From the entries below, return exactly the lines beginning at the one that contains "b.在 [姓氏] 文字方塊中，輸入 **Simon**。" and ending at the one that contains "本節目標是授與 Britta Simon", both of them included, and only those lines.

[Source material Boundary: Start]

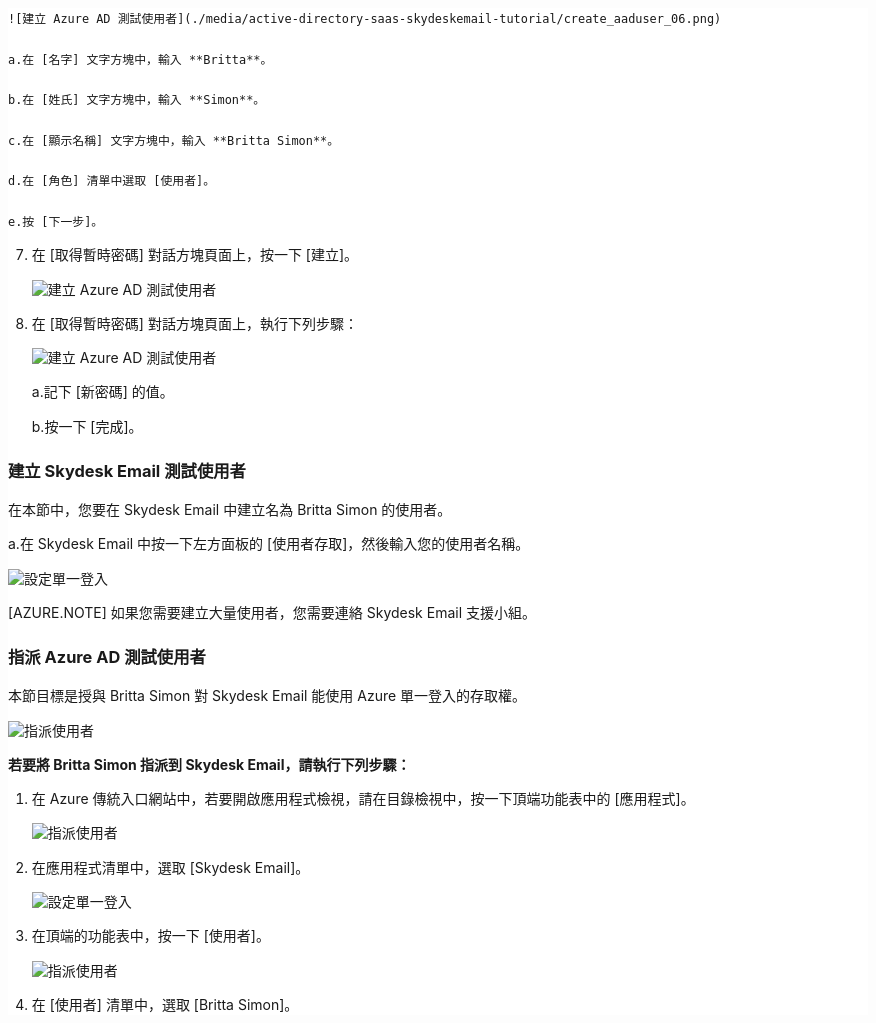	![建立 Azure AD 測試使用者](./media/active-directory-saas-skydeskemail-tutorial/create_aaduser_06.png)

    a.在 [名字] 文字方塊中，輸入 **Britta**。

    b.在 [姓氏] 文字方塊中，輸入 **Simon**。

    c.在 [顯示名稱] 文字方塊中，輸入 **Britta Simon**。

    d.在 [角色] 清單中選取 [使用者]。

    e.按 [下一步]。

7. 在 [取得暫時密碼] 對話方塊頁面上，按一下 [建立]。

	![建立 Azure AD 測試使用者](./media/active-directory-saas-skydeskemail-tutorial/create_aaduser_07.png)

8. 在 [取得暫時密碼] 對話方塊頁面上，執行下列步驟：
 
	![建立 Azure AD 測試使用者](./media/active-directory-saas-skydeskemail-tutorial/create_aaduser_08.png)

    a.記下 [新密碼] 的值。

    b.按一下 [完成]。



### 建立 Skydesk Email 測試使用者

在本節中，您要在 Skydesk Email 中建立名為 Britta Simon 的使用者。

a.在 Skydesk Email 中按一下左方面板的 [使用者存取]，然後輸入您的使用者名稱。

![設定單一登入](./media/active-directory-saas-skydeskemail-tutorial/tutorial_skydeskemail_58.png)


[AZURE.NOTE] 如果您需要建立大量使用者，您需要連絡 Skydesk Email 支援小組。


### 指派 Azure AD 測試使用者

本節目標是授與 Britta Simon 對 Skydesk Email 能使用 Azure 單一登入的存取權。

![指派使用者][200]

**若要將 Britta Simon 指派到 Skydesk Email，請執行下列步驟：**

1. 在 Azure 傳統入口網站中，若要開啟應用程式檢視，請在目錄檢視中，按一下頂端功能表中的 [應用程式]。
 
	![指派使用者][201]

2. 在應用程式清單中，選取 [Skydesk Email]。

	![設定單一登入](./media/active-directory-saas-skydeskemail-tutorial/tutorial_skydeskemail_50.png)

1. 在頂端的功能表中，按一下 [使用者]。

	![指派使用者][203]

1. 在 [使用者] 清單中，選取 [Britta Simon]。


[1]: ./media/active-directory-saas-skydeskemail-tutorial/tutorial_general_01.png
[2]: ./media/active-directory-saas-skydeskemail-tutorial/tutorial_general_02.png
[3]: ./media/active-directory-saas-skydeskemail-tutorial/tutorial_general_03.png
[4]: ./media/active-directory-saas-skydeskemail-tutorial/tutorial_general_04.png
[6]: ./media/active-directory-saas-skydeskemail-tutorial/tutorial_general_05.png
[10]: ./media/active-directory-saas-skydeskemail-tutorial/tutorial_general_06.png
[11]: ./media/active-directory-saas-skydeskemail-tutorial/tutorial_general_07.png
[20]: ./media/active-directory-saas-skydeskemail-tutorial/tutorial_general_100.png
[200]: ./media/active-directory-saas-skydeskemail-tutorial/tutorial_general_200.png
[201]: ./media/active-directory-saas-skydeskemail-tutorial/tutorial_general_201.png
[203]: ./media/active-directory-saas-skydeskemail-tutorial/tutorial_general_203.png
[204]: ./media/active-directory-saas-skydeskemail-tutorial/tutorial_general_204.png
[205]: ./media/active-directory-saas-skydeskemail-tutorial/tutorial_general_205.png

[Source material Boundary: End]

* [Output below]:
    b.在 [姓氏] 文字方塊中，輸入 **Simon**。

    c.在 [顯示名稱] 文字方塊中，輸入 **Britta Simon**。

    d.在 [角色] 清單中選取 [使用者]。

    e.按 [下一步]。

7. 在 [取得暫時密碼] 對話方塊頁面上，按一下 [建立]。

	![建立 Azure AD 測試使用者](./media/active-directory-saas-skydeskemail-tutorial/create_aaduser_07.png)

8. 在 [取得暫時密碼] 對話方塊頁面上，執行下列步驟：
 
	![建立 Azure AD 測試使用者](./media/active-directory-saas-skydeskemail-tutorial/create_aaduser_08.png)

    a.記下 [新密碼] 的值。

    b.按一下 [完成]。



### 建立 Skydesk Email 測試使用者

在本節中，您要在 Skydesk Email 中建立名為 Britta Simon 的使用者。

a.在 Skydesk Email 中按一下左方面板的 [使用者存取]，然後輸入您的使用者名稱。

![設定單一登入](./media/active-directory-saas-skydeskemail-tutorial/tutorial_skydeskemail_58.png)


[AZURE.NOTE] 如果您需要建立大量使用者，您需要連絡 Skydesk Email 支援小組。


### 指派 Azure AD 測試使用者

本節目標是授與 Britta Simon 對 Skydesk Email 能使用 Azure 單一登入的存取權。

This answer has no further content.